**Task statement**.
All lines from the one with "Subqueries werken vaak" through the final line below are to be reproduced exactly; omit the others.

--- Material for the task Enclosed Below ---

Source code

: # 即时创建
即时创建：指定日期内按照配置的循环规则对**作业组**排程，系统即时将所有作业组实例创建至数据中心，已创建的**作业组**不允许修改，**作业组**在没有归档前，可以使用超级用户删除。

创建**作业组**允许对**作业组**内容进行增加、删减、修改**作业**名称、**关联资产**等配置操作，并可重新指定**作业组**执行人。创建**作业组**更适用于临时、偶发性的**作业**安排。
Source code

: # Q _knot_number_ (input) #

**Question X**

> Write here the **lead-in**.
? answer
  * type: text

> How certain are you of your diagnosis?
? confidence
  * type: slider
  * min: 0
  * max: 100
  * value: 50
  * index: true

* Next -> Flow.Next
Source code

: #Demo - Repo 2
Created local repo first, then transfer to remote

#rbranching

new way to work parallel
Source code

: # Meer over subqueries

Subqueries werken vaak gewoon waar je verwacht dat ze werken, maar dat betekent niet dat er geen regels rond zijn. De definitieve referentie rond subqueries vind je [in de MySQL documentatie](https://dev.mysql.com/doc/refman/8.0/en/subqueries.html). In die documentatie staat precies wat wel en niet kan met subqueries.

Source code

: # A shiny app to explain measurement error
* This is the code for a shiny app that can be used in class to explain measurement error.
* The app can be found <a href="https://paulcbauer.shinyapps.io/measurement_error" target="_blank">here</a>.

--- End of Enclosed Material for the task ---

**Finished task**.
Subqueries werken vaak gewoon waar je verwacht dat ze werken, maar dat betekent niet dat er geen regels rond zijn. De definitieve referentie rond subqueries vind je [in de MySQL documentatie](https://dev.mysql.com/doc/refman/8.0/en/subqueries.html). In die documentatie staat precies wat wel en niet kan met subqueries.

Source code

: # A shiny app to explain measurement error
* This is the code for a shiny app that can be used in class to explain measurement error.
* The app can be found <a href="https://paulcbauer.shinyapps.io/measurement_error" target="_blank">here</a>.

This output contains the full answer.